DATA RECORDS:
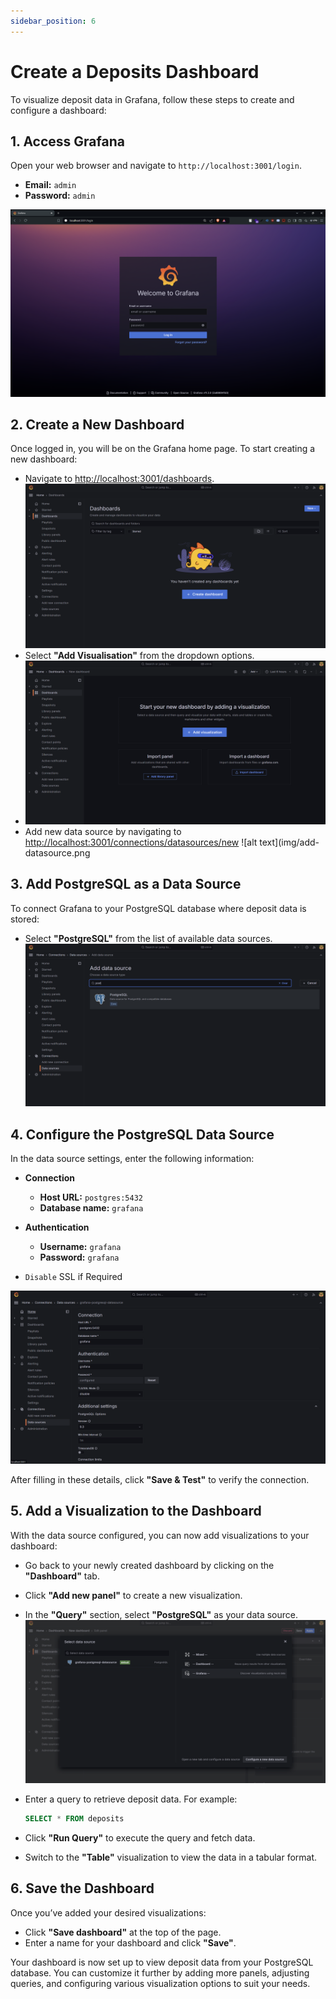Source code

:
 ```yaml
---
sidebar_position: 6
--- 
```


# Create a Deposits Dashboard 

To visualize deposit data in Grafana, follow these steps to create and configure a dashboard:

## 1. Access Grafana

Open your web browser and navigate to `http://localhost:3001/login`.

- **Email:** `admin`
- **Password:** `admin`

![Grafana Browser](img/grafana-dashboard-up-30001.png)

## 2. Create a New Dashboard

Once logged in, you will be on the Grafana home page. To start creating a new dashboard:

- Navigate to [http://localhost:3001/dashboards](http://localhost:3001/dashboards).
  ![Dashboard Home](img/dash-home.png)
- Select **"Add Visualisation"** from the dropdown options.
- ![Add Visualsations](img/add-visual.png)
- Add new data source by navigating to [http://localhost:3001/connections/datasources/new](http://localhost:3001/connections/datasources/new)
 ![alt text](img/add-datasource.png

## 3. Add PostgreSQL as a Data Source

To connect Grafana to your PostgreSQL database where deposit data is stored:

- Select **"PostgreSQL"** from the list of available data sources.
  ![alt text](img/postgres.png)

## 4. Configure the PostgreSQL Data Source

In the data source settings, enter the following information:

- **Connection**
  - **Host URL:** `postgres:5432`
  - **Database name:** `grafana`

- **Authentication**
  - **Username:** `grafana`
  - **Password:** `grafana`

- `Disable` SSL if Required

![Postgres Config](img/pg-config.png)

After filling in these details, click **"Save & Test"** to verify the connection.

## 5. Add a Visualization to the Dashboard

With the data source configured, you can now add visualizations to your dashboard:

- Go back to your newly created dashboard by clicking on the **"Dashboard"** tab.
- Click **"Add new panel"** to create a new visualization.
- In the **"Query"** section, select **"PostgreSQL"** as your data source.
  ![alt text](img/pg-datasource.png)
- Enter a query to retrieve deposit data. For example:

  ```sql
  SELECT * FROM deposits
  ```

- Click **"Run Query"** to execute the query and fetch data.
- Switch to the **"Table"** visualization to view the data in a tabular format.

## 6. Save the Dashboard

Once you’ve added your desired visualizations:

- Click **"Save dashboard"** at the top of the page.
- Enter a name for your dashboard and click **"Save"**.

Your dashboard is now set up to view deposit data from your PostgreSQL database. You can customize it further by adding more panels, adjusting queries, and configuring various visualization options to suit your needs.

TASK BRIEF: Look through the entries above. Copy each line in which the string "text" occurs.

RESPONSE TO THIS EXERCISE:
 ![alt text](img/add-datasource.png
  ![alt text](img/postgres.png)
  ![alt text](img/pg-datasource.png)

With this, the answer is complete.